■ BRIEF: Output exactly, with nothing added, the entries from the first line through the line with "<i>This post by".

MATERIAL SUPPLIED below:

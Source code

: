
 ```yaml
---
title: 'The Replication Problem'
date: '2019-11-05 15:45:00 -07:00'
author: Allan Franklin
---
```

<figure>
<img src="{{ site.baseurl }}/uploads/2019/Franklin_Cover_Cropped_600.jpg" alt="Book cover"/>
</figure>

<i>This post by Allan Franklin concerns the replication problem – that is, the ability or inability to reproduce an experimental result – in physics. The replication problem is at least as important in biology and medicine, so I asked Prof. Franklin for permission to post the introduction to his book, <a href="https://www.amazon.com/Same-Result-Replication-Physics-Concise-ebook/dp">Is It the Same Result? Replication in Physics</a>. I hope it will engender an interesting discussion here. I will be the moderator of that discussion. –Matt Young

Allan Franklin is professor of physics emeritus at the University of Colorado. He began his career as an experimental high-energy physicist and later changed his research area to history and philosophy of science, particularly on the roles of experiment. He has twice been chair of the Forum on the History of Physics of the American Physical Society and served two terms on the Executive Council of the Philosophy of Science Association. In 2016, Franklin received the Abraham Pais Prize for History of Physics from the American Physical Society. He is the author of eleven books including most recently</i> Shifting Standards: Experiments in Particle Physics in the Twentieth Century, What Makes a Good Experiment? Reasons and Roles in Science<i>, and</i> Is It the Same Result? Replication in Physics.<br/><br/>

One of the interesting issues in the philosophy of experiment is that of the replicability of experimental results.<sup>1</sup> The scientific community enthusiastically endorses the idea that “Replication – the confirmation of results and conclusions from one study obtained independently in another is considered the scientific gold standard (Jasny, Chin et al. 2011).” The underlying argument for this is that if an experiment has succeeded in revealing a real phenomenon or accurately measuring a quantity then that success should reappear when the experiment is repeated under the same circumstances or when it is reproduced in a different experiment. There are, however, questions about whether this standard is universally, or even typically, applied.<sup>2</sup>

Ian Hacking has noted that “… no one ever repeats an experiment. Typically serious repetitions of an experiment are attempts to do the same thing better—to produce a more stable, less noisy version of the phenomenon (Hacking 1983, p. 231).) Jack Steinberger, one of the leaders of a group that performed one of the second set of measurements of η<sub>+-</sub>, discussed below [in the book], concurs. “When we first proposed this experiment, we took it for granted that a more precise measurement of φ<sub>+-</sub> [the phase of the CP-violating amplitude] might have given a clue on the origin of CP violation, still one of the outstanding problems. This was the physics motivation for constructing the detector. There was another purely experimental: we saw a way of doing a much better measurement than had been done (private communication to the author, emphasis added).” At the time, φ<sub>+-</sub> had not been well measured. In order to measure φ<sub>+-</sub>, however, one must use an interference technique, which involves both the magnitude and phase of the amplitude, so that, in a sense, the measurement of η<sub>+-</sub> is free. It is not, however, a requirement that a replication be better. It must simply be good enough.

End of MATERIAL SUPPLIED.

■ WRITTEN RESPONSE:
Source code

:
 ```yaml
---
title: 'The Replication Problem'
date: '2019-11-05 15:45:00 -07:00'
author: Allan Franklin
---
```

<figure>
<img src="{{ site.baseurl }}/uploads/2019/Franklin_Cover_Cropped_600.jpg" alt="Book cover"/>
</figure>

<i>This post by Allan Franklin concerns the replication problem – that is, the ability or inability to reproduce an experimental result – in physics. The replication problem is at least as important in biology and medicine, so I asked Prof. Franklin for permission to post the introduction to his book, <a href="https://www.amazon.com/Same-Result-Replication-Physics-Concise-ebook/dp">Is It the Same Result? Replication in Physics</a>. I hope it will engender an interesting discussion here. I will be the moderator of that discussion. –Matt Young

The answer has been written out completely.